Choices / Bye, Car

Child’s Play

Using the backdrop of a lido on a summer’s day, this debut picture book explores some of the many decisions children will be faced with in their lives. Relatively few words and engaging playful scenes of a wonderfully diverse cast of characters and one little girl in particular, invite youngsters to consider the possible choices they might make and the consequences thereof.

Some are simple: what kind of ice-cream to buy, should I be kind and share my lunch with somebody else; or much harder – shall I take a dive from the high diving board?

But what I really like about the entire book is that the text never actually says what is happening on the page, allowing the reader/ listener to explore each illustration, discuss what the little girl is doing, how she could be feeling, and perhaps what the consequences of her choices might be.

Teaching children about choices and consequences, and causes and effects is part and parcel of the foundation stage curriculum and beyond as well as something parents are involved in – it’s a part of growing up but sometimes living with the outcomes of those choices is more difficult. This book offers a really good starting point for conversations with a very young child or class of little ones but equally could be used again later on for reflection and further discussion

The book ends with a reminder of everyone’s uniqueness not spoken this time, but hinted at in the final scene wherein the smiling little girl takes centre stage (almost!) beneath which are the words ‘and with every choice you grow!’ It’s definitely one to add to class, school, and home collections.

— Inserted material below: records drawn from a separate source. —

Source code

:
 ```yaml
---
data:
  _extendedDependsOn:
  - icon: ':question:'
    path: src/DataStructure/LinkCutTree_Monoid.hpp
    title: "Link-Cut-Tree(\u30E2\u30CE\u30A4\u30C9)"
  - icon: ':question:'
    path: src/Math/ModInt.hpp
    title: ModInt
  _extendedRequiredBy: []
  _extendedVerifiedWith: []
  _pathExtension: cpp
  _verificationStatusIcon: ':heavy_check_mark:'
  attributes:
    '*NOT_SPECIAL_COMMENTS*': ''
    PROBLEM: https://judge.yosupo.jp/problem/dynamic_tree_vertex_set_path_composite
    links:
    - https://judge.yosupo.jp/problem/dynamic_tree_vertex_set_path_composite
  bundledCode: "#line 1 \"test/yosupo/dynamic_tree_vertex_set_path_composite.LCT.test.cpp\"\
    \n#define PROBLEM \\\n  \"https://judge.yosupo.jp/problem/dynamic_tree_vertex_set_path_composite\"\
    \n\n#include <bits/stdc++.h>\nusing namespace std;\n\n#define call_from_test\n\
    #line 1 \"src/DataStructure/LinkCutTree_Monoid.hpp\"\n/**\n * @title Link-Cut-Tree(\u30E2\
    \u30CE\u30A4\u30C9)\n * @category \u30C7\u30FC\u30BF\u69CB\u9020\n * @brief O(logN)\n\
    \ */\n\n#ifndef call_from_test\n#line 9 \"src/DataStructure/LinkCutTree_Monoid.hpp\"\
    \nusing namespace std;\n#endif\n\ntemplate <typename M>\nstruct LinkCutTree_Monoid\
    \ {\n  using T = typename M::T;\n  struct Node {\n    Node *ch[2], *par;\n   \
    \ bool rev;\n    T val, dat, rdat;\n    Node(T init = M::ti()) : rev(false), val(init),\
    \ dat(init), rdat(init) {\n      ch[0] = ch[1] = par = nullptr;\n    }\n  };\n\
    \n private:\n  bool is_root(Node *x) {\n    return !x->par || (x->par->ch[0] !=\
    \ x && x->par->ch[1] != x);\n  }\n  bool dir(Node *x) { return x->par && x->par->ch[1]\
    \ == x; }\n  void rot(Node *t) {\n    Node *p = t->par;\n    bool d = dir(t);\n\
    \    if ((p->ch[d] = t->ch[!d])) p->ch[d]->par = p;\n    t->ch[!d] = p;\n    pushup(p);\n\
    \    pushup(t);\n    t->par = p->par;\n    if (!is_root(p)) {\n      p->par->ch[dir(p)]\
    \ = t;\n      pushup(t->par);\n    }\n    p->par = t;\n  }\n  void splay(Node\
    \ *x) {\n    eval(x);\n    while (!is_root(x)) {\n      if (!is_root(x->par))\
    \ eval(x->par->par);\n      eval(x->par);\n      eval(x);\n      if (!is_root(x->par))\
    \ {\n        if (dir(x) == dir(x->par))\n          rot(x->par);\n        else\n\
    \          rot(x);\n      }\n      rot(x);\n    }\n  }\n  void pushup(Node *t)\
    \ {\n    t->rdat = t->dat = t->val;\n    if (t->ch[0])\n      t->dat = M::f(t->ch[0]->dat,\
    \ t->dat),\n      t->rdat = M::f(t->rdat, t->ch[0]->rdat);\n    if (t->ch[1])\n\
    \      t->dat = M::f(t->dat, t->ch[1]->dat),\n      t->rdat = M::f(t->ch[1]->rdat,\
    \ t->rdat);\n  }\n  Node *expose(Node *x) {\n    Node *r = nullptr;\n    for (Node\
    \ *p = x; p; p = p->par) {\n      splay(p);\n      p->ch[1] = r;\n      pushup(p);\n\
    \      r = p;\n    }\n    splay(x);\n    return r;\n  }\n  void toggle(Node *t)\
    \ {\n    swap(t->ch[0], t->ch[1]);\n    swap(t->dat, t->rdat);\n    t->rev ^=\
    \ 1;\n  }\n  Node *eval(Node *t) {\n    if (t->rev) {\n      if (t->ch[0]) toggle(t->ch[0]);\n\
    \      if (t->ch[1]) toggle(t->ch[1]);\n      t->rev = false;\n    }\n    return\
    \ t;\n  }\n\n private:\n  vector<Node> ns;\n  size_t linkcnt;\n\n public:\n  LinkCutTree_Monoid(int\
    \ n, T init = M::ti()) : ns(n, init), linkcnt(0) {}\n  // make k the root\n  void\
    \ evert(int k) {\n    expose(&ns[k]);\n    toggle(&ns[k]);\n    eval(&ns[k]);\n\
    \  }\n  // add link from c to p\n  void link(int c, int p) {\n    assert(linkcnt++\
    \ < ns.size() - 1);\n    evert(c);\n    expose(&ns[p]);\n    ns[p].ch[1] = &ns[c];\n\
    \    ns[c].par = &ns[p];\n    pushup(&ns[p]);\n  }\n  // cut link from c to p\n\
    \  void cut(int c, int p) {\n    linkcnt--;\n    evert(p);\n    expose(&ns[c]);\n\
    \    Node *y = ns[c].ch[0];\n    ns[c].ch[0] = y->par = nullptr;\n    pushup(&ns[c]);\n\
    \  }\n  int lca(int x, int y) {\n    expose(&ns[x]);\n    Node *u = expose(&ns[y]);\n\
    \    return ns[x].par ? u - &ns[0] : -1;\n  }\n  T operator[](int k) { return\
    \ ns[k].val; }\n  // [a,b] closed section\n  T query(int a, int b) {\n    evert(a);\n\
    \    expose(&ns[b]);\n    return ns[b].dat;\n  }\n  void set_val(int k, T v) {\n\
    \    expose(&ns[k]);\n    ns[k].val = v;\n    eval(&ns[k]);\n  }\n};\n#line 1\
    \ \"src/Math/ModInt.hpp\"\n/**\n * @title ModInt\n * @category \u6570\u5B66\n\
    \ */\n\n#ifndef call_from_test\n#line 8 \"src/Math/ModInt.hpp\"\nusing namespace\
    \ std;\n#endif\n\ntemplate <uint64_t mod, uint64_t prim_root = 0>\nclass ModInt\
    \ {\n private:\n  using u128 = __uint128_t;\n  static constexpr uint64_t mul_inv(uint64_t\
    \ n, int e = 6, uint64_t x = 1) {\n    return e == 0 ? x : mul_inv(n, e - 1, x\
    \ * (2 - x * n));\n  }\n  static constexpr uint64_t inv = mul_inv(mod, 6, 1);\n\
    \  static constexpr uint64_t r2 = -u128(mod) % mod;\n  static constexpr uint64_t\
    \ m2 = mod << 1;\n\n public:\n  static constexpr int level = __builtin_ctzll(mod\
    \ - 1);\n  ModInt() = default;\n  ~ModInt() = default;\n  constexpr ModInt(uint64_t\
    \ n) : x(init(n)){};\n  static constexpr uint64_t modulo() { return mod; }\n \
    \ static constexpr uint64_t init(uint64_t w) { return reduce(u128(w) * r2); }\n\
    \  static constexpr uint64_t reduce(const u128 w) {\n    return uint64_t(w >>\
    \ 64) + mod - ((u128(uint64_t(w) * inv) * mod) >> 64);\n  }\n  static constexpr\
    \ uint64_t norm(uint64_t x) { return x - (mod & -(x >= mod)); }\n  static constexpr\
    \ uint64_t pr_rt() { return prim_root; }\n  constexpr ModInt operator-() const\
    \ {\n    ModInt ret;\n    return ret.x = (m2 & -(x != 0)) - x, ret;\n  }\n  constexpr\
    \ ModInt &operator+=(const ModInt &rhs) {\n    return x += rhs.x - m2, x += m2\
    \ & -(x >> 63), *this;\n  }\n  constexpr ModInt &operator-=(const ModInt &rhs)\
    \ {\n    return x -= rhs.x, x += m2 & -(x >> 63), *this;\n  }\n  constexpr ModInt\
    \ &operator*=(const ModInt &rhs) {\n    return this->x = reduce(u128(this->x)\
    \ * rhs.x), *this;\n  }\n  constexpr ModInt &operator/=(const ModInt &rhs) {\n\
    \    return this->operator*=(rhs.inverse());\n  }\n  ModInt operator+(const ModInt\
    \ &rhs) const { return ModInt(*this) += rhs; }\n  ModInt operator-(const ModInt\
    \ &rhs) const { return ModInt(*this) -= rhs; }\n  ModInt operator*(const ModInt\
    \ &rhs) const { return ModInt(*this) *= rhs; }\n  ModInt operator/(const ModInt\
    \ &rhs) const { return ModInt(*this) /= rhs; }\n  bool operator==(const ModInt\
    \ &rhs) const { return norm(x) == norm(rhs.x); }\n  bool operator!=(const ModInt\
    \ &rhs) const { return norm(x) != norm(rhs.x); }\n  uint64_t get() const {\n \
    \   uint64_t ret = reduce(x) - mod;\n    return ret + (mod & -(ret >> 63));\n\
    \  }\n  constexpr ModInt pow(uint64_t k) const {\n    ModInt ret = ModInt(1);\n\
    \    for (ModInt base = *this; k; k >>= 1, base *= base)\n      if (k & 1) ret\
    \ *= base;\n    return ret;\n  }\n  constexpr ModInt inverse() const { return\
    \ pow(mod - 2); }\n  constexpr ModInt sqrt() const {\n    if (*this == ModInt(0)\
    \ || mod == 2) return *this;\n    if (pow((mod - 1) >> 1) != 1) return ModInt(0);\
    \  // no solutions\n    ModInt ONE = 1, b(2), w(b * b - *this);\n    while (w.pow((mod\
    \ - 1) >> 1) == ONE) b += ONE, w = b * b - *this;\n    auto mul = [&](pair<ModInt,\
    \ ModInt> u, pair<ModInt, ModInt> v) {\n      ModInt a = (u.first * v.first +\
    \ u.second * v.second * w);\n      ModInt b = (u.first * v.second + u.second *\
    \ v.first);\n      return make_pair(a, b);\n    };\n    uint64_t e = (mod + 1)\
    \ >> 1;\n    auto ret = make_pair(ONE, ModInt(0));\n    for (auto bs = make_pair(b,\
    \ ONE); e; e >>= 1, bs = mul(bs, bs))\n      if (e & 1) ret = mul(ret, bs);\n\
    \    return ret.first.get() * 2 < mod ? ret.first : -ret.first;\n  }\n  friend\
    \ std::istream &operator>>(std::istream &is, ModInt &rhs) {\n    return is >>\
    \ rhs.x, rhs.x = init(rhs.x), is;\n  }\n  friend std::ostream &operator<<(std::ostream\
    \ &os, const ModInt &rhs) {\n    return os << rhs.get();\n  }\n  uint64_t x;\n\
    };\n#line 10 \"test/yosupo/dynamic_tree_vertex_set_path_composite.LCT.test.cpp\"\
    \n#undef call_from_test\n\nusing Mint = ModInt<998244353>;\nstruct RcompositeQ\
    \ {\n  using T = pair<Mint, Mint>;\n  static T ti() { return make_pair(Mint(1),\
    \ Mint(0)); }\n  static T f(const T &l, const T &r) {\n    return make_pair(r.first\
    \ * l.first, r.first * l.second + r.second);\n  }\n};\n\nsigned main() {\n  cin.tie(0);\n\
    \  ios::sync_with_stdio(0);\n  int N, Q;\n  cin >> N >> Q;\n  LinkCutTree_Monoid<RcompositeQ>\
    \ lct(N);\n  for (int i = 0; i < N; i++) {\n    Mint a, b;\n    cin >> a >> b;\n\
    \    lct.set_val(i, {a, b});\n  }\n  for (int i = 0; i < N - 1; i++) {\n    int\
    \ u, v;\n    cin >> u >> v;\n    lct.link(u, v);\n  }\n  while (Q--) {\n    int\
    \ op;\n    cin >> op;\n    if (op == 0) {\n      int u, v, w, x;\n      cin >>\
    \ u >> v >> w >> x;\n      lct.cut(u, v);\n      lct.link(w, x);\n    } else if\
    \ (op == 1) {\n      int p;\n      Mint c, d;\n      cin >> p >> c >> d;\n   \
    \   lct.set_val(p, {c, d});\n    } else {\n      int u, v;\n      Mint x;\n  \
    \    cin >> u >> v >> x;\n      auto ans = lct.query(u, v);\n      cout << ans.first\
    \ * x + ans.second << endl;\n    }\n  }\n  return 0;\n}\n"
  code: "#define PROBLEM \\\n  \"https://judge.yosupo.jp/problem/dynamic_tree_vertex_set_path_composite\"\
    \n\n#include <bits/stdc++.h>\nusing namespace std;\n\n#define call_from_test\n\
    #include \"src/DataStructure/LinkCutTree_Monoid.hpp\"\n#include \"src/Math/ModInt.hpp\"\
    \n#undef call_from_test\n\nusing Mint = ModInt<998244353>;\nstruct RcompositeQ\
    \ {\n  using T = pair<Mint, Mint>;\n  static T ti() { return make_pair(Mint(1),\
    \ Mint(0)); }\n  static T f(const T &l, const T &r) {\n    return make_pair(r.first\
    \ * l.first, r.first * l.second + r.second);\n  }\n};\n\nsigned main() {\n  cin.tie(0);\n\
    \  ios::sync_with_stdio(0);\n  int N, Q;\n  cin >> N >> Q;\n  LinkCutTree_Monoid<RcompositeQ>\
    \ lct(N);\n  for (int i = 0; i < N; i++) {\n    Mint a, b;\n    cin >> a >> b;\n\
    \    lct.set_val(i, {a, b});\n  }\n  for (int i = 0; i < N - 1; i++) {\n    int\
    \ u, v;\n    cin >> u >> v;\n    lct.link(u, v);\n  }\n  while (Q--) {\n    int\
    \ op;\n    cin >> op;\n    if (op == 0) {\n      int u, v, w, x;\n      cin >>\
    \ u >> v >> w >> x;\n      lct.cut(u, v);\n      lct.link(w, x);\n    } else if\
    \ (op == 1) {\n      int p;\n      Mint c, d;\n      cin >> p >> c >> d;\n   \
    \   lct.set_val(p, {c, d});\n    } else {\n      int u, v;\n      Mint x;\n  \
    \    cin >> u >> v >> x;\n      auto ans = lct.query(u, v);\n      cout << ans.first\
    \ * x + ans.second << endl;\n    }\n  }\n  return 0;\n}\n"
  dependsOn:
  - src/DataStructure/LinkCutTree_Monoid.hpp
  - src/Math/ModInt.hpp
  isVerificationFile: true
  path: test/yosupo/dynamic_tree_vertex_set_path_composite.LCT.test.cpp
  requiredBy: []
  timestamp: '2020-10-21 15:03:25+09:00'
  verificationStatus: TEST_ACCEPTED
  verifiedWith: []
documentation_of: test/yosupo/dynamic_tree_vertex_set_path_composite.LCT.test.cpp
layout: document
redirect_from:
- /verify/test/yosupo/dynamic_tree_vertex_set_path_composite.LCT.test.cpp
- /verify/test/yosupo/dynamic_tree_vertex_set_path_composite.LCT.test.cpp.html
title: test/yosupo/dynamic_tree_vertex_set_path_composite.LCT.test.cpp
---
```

There are important choices too in:

Bye, Car
Naomi Danis and Daniel Rieley
Child’s Play

Whether or not they understand the green message of this book, youngsters will enjoy seeing the wide variety of cars and perhaps trying to identify some of them, as two young children bid farewell to those passing by. They start by watching from a window the ones travelling along the busy road and then accompanied by an adult, they venture out into the hustling bustling urban streets for further vehicle spotting.
Naomi Danis’ rhyming narrative includes basic opposites such as near/far, and becomes increasingly descriptive – ‘car in a hurry/ car in a flurry’, ‘howling car, growling car’

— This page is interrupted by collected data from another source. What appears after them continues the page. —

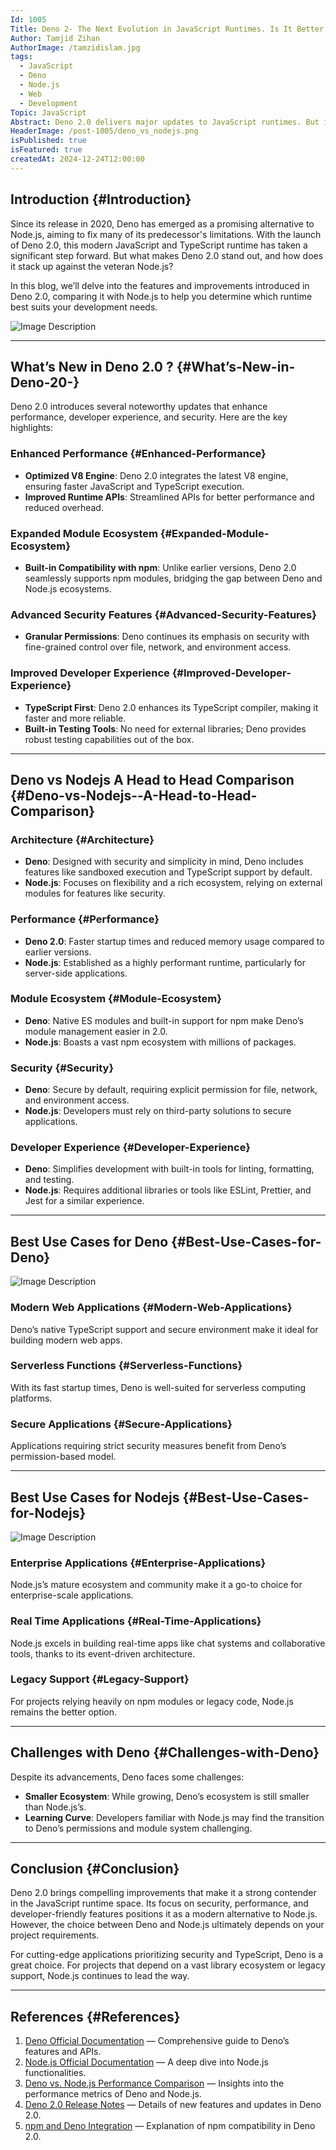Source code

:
 ```yaml
---
Id: 1005
Title: Deno 2- The Next Evolution in JavaScript Runtimes. Is It Better Than Nodejs?
Author: Tamjid Zihan
AuthorImage: /tamzidislam.jpg
tags:
  - JavaScript
  - Deno
  - Node.js
  - Web
  - Development
Topic: JavaScript
Abstract: Deno 2.0 delivers major updates to JavaScript runtimes. But is it better than Node.js?
HeaderImage: /post-1005/deno_vs_nodejs.png
isPublished: true
isFeatured: true
createdAt: 2024-12-24T12:00:00
---
```


## Introduction {#Introduction}

Since its release in 2020, Deno has emerged as a promising alternative to Node.js, aiming to fix many of its predecessor's limitations. With the launch of Deno 2.0, this modern JavaScript and TypeScript runtime has taken a significant step forward. But what makes Deno 2.0 stand out, and how does it stack up against the veteran Node.js?

In this blog, we’ll delve into the features and improvements introduced in Deno 2.0, comparing it with Node.js to help you determine which runtime best suits your development needs.

![Image Description](/post-1005/deno_vs_nodejs.png)

---

## What’s New in Deno 2.0 ? {#What’s-New-in-Deno-20-}

Deno 2.0 introduces several noteworthy updates that enhance performance, developer experience, and security. Here are the key highlights:

### Enhanced Performance {#Enhanced-Performance}
- **Optimized V8 Engine**: Deno 2.0 integrates the latest V8 engine, ensuring faster JavaScript and TypeScript execution.
- **Improved Runtime APIs**: Streamlined APIs for better performance and reduced overhead.

### Expanded Module Ecosystem {#Expanded-Module-Ecosystem}
- **Built-in Compatibility with npm**: Unlike earlier versions, Deno 2.0 seamlessly supports npm modules, bridging the gap between Deno and Node.js ecosystems.

### Advanced Security Features {#Advanced-Security-Features}
- **Granular Permissions**: Deno continues its emphasis on security with fine-grained control over file, network, and environment access.

### Improved Developer Experience {#Improved-Developer-Experience}
- **TypeScript First**: Deno 2.0 enhances its TypeScript compiler, making it faster and more reliable.
- **Built-in Testing Tools**: No need for external libraries; Deno provides robust testing capabilities out of the box.

---

## Deno vs Nodejs  A Head to Head Comparison {#Deno-vs-Nodejs--A-Head-to-Head-Comparison}

### Architecture {#Architecture}
- **Deno**: Designed with security and simplicity in mind, Deno includes features like sandboxed execution and TypeScript support by default.
- **Node.js**: Focuses on flexibility and a rich ecosystem, relying on external modules for features like security.

### Performance {#Performance}
- **Deno 2.0**: Faster startup times and reduced memory usage compared to earlier versions.
- **Node.js**: Established as a highly performant runtime, particularly for server-side applications.

### Module Ecosystem {#Module-Ecosystem}
- **Deno**: Native ES modules and built-in support for npm make Deno’s module management easier in 2.0.
- **Node.js**: Boasts a vast npm ecosystem with millions of packages.

### Security {#Security}
- **Deno**: Secure by default, requiring explicit permission for file, network, and environment access.
- **Node.js**: Developers must rely on third-party solutions to secure applications.

### Developer Experience {#Developer-Experience}
- **Deno**: Simplifies development with built-in tools for linting, formatting, and testing.
- **Node.js**: Requires additional libraries or tools like ESLint, Prettier, and Jest for a similar experience.

---

## Best Use Cases for Deno {#Best-Use-Cases-for-Deno}

![Image Description](/post-1005/deno2.png)

### Modern Web Applications {#Modern-Web-Applications}
Deno’s native TypeScript support and secure environment make it ideal for building modern web apps.

### Serverless Functions {#Serverless-Functions}
With its fast startup times, Deno is well-suited for serverless computing platforms.

### Secure Applications {#Secure-Applications}
Applications requiring strict security measures benefit from Deno’s permission-based model.

---

## Best Use Cases for Nodejs {#Best-Use-Cases-for-Nodejs}

![Image Description](/post-1005/node.png)

### Enterprise Applications {#Enterprise-Applications}
Node.js’s mature ecosystem and community make it a go-to choice for enterprise-scale applications.

### Real Time Applications {#Real-Time-Applications}
Node.js excels in building real-time apps like chat systems and collaborative tools, thanks to its event-driven architecture.

### Legacy Support {#Legacy-Support}
For projects relying heavily on npm modules or legacy code, Node.js remains the better option.

---

## Challenges with Deno {#Challenges-with-Deno}

Despite its advancements, Deno faces some challenges:
- **Smaller Ecosystem**: While growing, Deno’s ecosystem is still smaller than Node.js’s.
- **Learning Curve**: Developers familiar with Node.js may find the transition to Deno’s permissions and module system challenging.

---

## Conclusion {#Conclusion}

Deno 2.0 brings compelling improvements that make it a strong contender in the JavaScript runtime space. Its focus on security, performance, and developer-friendly features positions it as a modern alternative to Node.js. However, the choice between Deno and Node.js ultimately depends on your project requirements.

For cutting-edge applications prioritizing security and TypeScript, Deno is a great choice. For projects that depend on a vast library ecosystem or legacy support, Node.js continues to lead the way.

---

## References {#References}

1. [Deno Official Documentation](https://deno.land/manual) — Comprehensive guide to Deno’s features and APIs.
2. [Node.js Official Documentation](https://nodejs.org/en/docs/) — A deep dive into Node.js functionalities.
3. [Deno vs. Node.js Performance Comparison](https://blog.logrocket.com/deno-vs-node-js/) — Insights into the performance metrics of Deno and Node.js.
4. [Deno 2.0 Release Notes](https://deno.land/releases/v2.0) — Details of new features and updates in Deno 2.0.
5. [npm and Deno Integration](https://deno.land/manual/node/npm_specifiers) — Explanation of npm compatibility in Deno 2.0.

and is nicely balanced by Daniel Rieley’s alluring, unfussy illustrations that starkly remind us of the way our streets are vehicle dominated. Happily however, come the new day, the walk shows greener alternatives to the pollution-spewing cars as we see an electric bus, cyclists and other eco-friendly modes of transport.

A Trio of Search-and-Find Books

Where’s Bernard?
Katja Spitzer
Bernard the bat is preparing for his night-time birthday celebrations but he wants help to find everything he needs for the party he’s throwing for his friends. His search involves nine items …

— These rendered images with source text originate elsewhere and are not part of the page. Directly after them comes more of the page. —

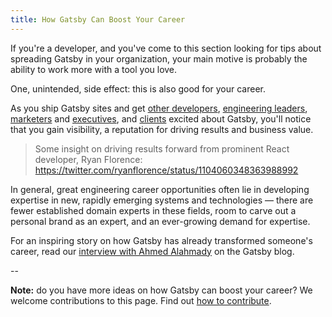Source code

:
 ```yaml
---
title: How Gatsby Can Boost Your Career
---
```


If you're a developer, and you've come to this section looking for tips about spreading Gatsby in your organization, your main motive is probably the ability to work more with a tool you love.

One, unintended, side effect: this is also good for your career.

As you ship Gatsby sites and get [other developers](/docs/winning-over-developers), [engineering leaders](/docs/winning-over-engineering-leaders), [marketers](/docs/winning-over-marketers) and [executives](/docs/winning-over-executives), and [clients](/docs/winning-over-executives) excited about Gatsby, you'll notice that you gain visibility, a reputation for driving results and business value.

> Some insight on driving results forward from prominent React developer, Ryan Florence: <https://twitter.com/ryanflorence/status/1104060348363988992>

In general, great engineering career opportunities often lie in developing expertise in new, rapidly emerging systems and technologies ― there are fewer established domain experts in these fields, room to carve out a personal brand as an expert, and an ever-growing demand for expertise.

For an inspiring story on how Gatsby has already transformed someone's career, read our [interview with Ahmed Alahmady](/blog/2019-05-03-how-gatsby-helped-jump-start-my-engineering-career/) on the Gatsby blog.

\--

**Note:** do you have more ideas on how Gatsby can boost your career? We welcome contributions to this page. Find out [how to contribute](/contributing/docs-contributions/).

and takes him hunting in all manner of fascinating places: a greenhouse, an underground cavern, an ice-rink, a garden,

the woods, beneath the ocean and even in outer space, each one being populated by weird and wonderful creatures.
With its ‘glow-in-the-dark’ cover and quirky, vibrantly coloured, magical scenes that are not too busy for the youngest seekers, this is a good place to start on the whole ‘search and find’ genre.

A Thousand Billion Things (and some sheep)
Loic Clement and Anne Montel
Words & Pictures
A small girl takes us through a variety of everyday happenings – having breakfast, taking a bath, getting dressed, exploring the garden, going to market, helping dad prepare the dinner and more, asking us to locate items hidden in spreads brimming over with food, clothes, vegetables, …

fish and more. Each of these events offers plenty of choices and entices readers to linger over the delicately drawn flora, toys, clothes, delicious pastries etc –which almost prove too much for the young protagonist while also locating such items as 4 hedgehogs, a frog mask, a spotty green sweater, or a pyramid of cream cakes.
Then comes bedtime, which, so the young narrator tells us on the first page, is the one time she dislikes: instead of a multitude of choices, bedtime offers nothing but sheep, endless sheep and ‘it’s a complete nightmare!’
Accompanying Clement’s quirky textual narrative, Montel’s slightly whimsical images provide a visual feast; and it’s as well, in case one gets too carried away over the details, that a visual key with the answers is provided at the back of the book.
Absorbing, fun and rewarding.

Find Me: A Hide-and-Seek Book
Anders Arhoj
Chronicle Books
Children can join with two friends as they engage in a game of hide-and-seek from opposite ends of this book.

Two large pairs of eyes peer through the die-cut holes in the front and back covers, forewarning that child participants are going to need to keep their eyes peeled to spot the protagonists in their play.
Arhoj teases with his own game of give and take: if you look at the endpapers you’ll also be forewarned that the playmates sport differently shaped hats – that should make the whole thing easier surely. But then to make the spotting considerably more difficult, he makes the two slightly foxy characters change colour; not only once but on every spread, as they move through the book and their world of hustle and bustle.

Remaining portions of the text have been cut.